Improving the Resolution of 3-D Seismic Data

Resolution encompasses a broad topic. To fully grasp its nature and how to enhance it, we must consider various facets, including the challenges of 3-D survey design, acquisition, processing and interpretation. During the last several decades, both academia and industry have made significant advancements in the first two areas. Modern digital seismic data are typically characterized by fairly wide frequency range (from 10 to 100 hertz), a zero-phase wavelet, accurate 3-D positioning and a satisfactory signal-to-noise ratio.

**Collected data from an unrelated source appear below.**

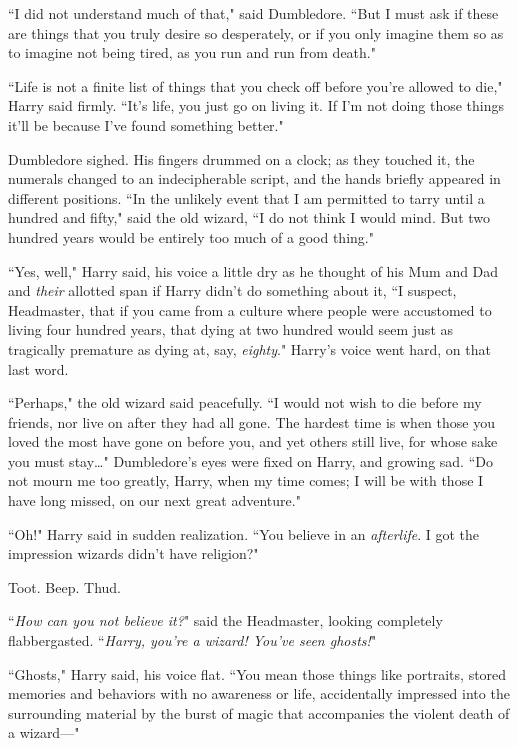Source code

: ``I did not understand much of that," said Dumbledore. ``But I must ask if these are things that you truly desire so desperately, or if you only imagine them so as to imagine not being tired, as you run and run from death."

``Life is not a finite list of things that you check off before you're allowed to die," Harry said firmly. ``It's life, you just go on living it. If I'm not doing those things it'll be because I've found something better."

Dumbledore sighed. His fingers drummed on a clock; as they touched it, the numerals changed to an indecipherable script, and the hands briefly appeared in different positions. ``In the unlikely event that I am permitted to tarry until a hundred and fifty," said the old wizard, ``I do not think I would mind. But two hundred years would be entirely too much of a good thing."

``Yes, well," Harry said, his voice a little dry as he thought of his Mum and Dad and \emph{their} allotted span if Harry didn't do something about it, ``I suspect, Headmaster, that if you came from a culture where people were accustomed to living four hundred years, that dying at two hundred would seem just as tragically premature as dying at, say, \emph{eighty}." Harry's voice went hard, on that last word.

``Perhaps," the old wizard said peacefully. ``I would not wish to die before my friends, nor live on after they had all gone. The hardest time is when those you loved the most have gone on before you, and yet others still live, for whose sake you must stay{\ldots}" Dumbledore's eyes were fixed on Harry, and growing sad. ``Do not mourn me too greatly, Harry, when my time comes; I will be with those I have long missed, on our next great adventure."

``Oh!" Harry said in sudden realization. ``You believe in an \emph{afterlife}. I got the impression wizards didn't have religion?"

\later

Toot. Beep. Thud.

``\emph{How can you not believe it?}" said the Headmaster, looking completely flabbergasted. ``\emph{Harry, you're a wizard! You've seen ghosts!}"

``Ghosts," Harry said, his voice flat. ``You mean those things like portraits, stored memories and behaviors with no awareness or life, accidentally impressed into the surrounding material by the burst of magic that accompanies the violent death of a wizard—"

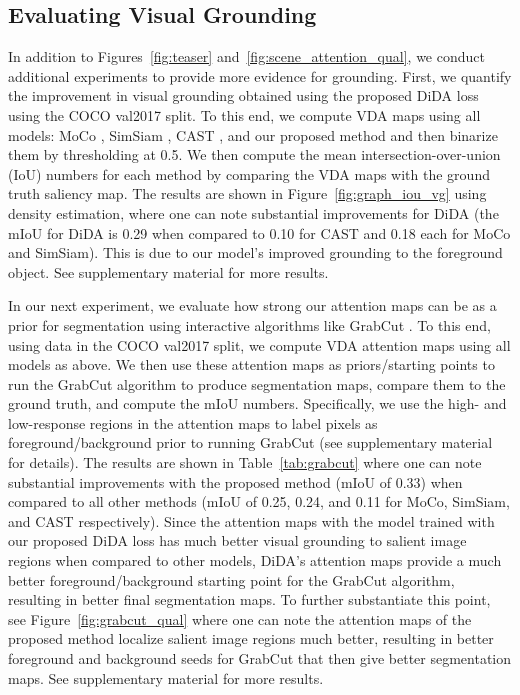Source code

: \documentclass[10pt,twocolumn,letterpaper]{article}
\begin{document}
\subsection{Evaluating Visual Grounding}
In addition to Figures~\ref{fig:teaser} and~\ref{fig:scene_attention_qual}, we conduct additional experiments to provide more evidence for grounding. First, we quantify the improvement in visual grounding obtained using the proposed DiDA loss using the COCO val2017 split. To this end, we compute VDA maps using all models: MoCo \cite{he2020momentum}, SimSiam \cite{chen2020simple}, CAST \cite{selvaraju2021casting}, and our proposed method and then binarize them by thresholding at 0.5. We then compute the mean intersection-over-union (IoU) numbers for each method by comparing the VDA maps with the ground truth saliency map. The results are shown in Figure~\ref{fig:graph_iou_vg} using density estimation, where one can note substantial improvements for DiDA (the mIoU for DiDA is 0.29 when compared to 0.10 for CAST and 0.18 each for MoCo and SimSiam). This is due to our model's improved grounding to the foreground object. See supplementary material for more results.

In our next experiment, we evaluate how strong our attention maps can be as a prior for segmentation using interactive algorithms like GrabCut \cite{rother2004grabcut}. To this end, using data in the COCO val2017 split, we compute VDA attention maps using all models as above. We then use these attention maps as priors/starting points to run the GrabCut algorithm to produce segmentation maps, compare them to the ground truth, and compute the mIoU numbers. Specifically, we use the high- and low-response regions in the attention maps to label pixels as foreground/background prior to running GrabCut (see supplementary material for details). 
The results are shown in Table~\ref{tab:grabcut} where one can note substantial improvements with the proposed method (mIoU of 0.33) when compared to all other methods (mIoU of 0.25, 0.24, and 0.11 for MoCo, SimSiam, and CAST respectively). Since the attention maps with the model trained with our proposed DiDA loss has much better visual grounding to salient image regions when compared to other models, DiDA's attention maps provide a much better foreground/background starting point for the GrabCut algorithm, resulting in better final segmentation maps. To further substantiate this point, see Figure~\ref{fig:grabcut_qual} where one can note the attention maps of the proposed method localize salient image regions much better, resulting in better foreground and background seeds for GrabCut that then give better segmentation maps. See supplementary material for more results. 
\end{document}

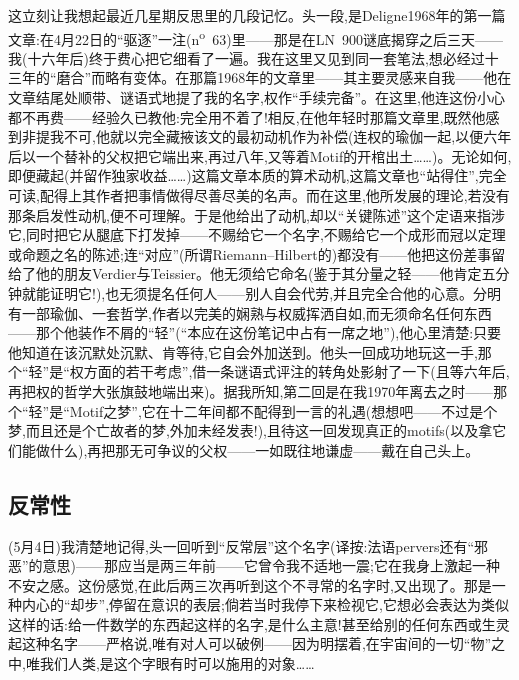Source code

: 这立刻让我想起最近几星期反思里的几段记忆。头一段,是Deligne1968年的第一篇文章:在4月22日的“驱逐”一注(n\textsuperscript{o}~63)里——那是在LN~900谜底揭穿之后三天——我(十六年后)终于费心把它细看了一遍。我在这里又见到同一套笔法,想必经过十三年的“磨合”而略有变体。在那篇1968年的文章里——其主要灵感来自我——他在文章结尾处顺带、谜语式地提了我的名字,权作“手续完备”。在这里,他连这份小心都不再费——经验久已教他:完全用不着了!相反,在他年轻时那篇文章里,既然他感到非提我不可,他就以完全藏掖该文的最初动机作为补偿(连权的瑜伽一起,以便六年后以一个替补的父权把它端出来,再过八年,又等着Motif的开棺出土……)。无论如何,即便藏起(并留作独家收益……)这篇文章本质的算术动机,这篇文章也“站得住”,完全可读,配得上其作者把事情做得尽善尽美\dmark{}的名声。而在这里,他所发展的理论,若没有那条启发性动机,便不可理解。于是他给出了动机,却以“关键陈述”这个定语来指涉它,同时把它从腿底下打发掉——不赐给它一个名字,不赐给它一个成形而冠以定理或命题之名的陈述;连“对应”(所谓Riemann--Hilbert的)都没有——他把这份差事留给了他的朋友Verdier与Teissier。他无须给它命名(鉴于其分量之轻——他肯定五分钟就能证明它!),也无须提名任何人——别人自会代劳,并且完全合他的心意。分明有一部瑜伽、一套哲学,作者以完美的娴熟与权威挥洒自如,而无须命名任何东西——那个他装作不屑的“轻”(“本应在这份笔记中占有一席之地”),他心里清楚:只要他知道在该沉默处沉默、肯等待,它自会外加送到。他头一回成功地玩这一手,那个“轻”是“权方面的若干考虑”,借一条谜语式评注的转角处影射了一下(且等六年后,再把权的哲学大张旗鼓地端出来)。据我所知,第二回是在我1970年离去之时——那个“轻”是“Motif之梦”,它在十二年间都不配得到一言的礼遇(想想吧——不过是个梦,而且还是个亡故者的梦,外加未经发表!),且待这一回发现真正的motifs(以及拿它们能做什么),再把那无可争议的父权——一如既往地谦虚——戴在自己头上。

\subsection{反常性}


(5月4日)我清楚地记得,头一回听到“反常层”这个名字(译按:法语pervers还有“邪恶”的意思)——那应当是两三年前——它曾令我不适地一震;它在我身上激起一种不安之感。这份感觉,在此后两三次再听到这个不寻常的名字时,又出现了。那是一种内心的“却步”,停留在意识的表层;倘若当时我停下来检视它,它想必会表达为类似这样的话:给一件数学的东西起这样的名字,是什么主意!甚至给\dmark{}别的任何东西或生灵起这种名字——严格说,唯有对人可以破例——因为明摆着,在宇宙间的一切“物”之中,唯我们人类,是这个字眼有时可以施用的对象……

Assuming good data quality, the third area is addressed here: interpretation. While this discussion is not exhaustive, it is intended to provide useful concepts and methods for our geologist colleagues.

Definition

To start, how should one define “seismic resolution”?

At least three definitions exist, based on various criteria (figure 1). Using a zero-phase wavelet and a wedge encased in a host with differing impedance (e.g., a sand bed in thick shale), Widess claimed the constant “peak-to-trough” traveltime at λ/8 (λ = dominant wavelength, or 5-150 meters for sedimentary rocks) marks the limit of resolution.

Image Caption

Figure 1. Three definitions of seismic resolution seen on wedge models. (a) Ricker wavelet model of a low-impedance wedge incased in high-impedance rock. (b) Ricker wavelet model of a wedge with stepwise-impedance profile.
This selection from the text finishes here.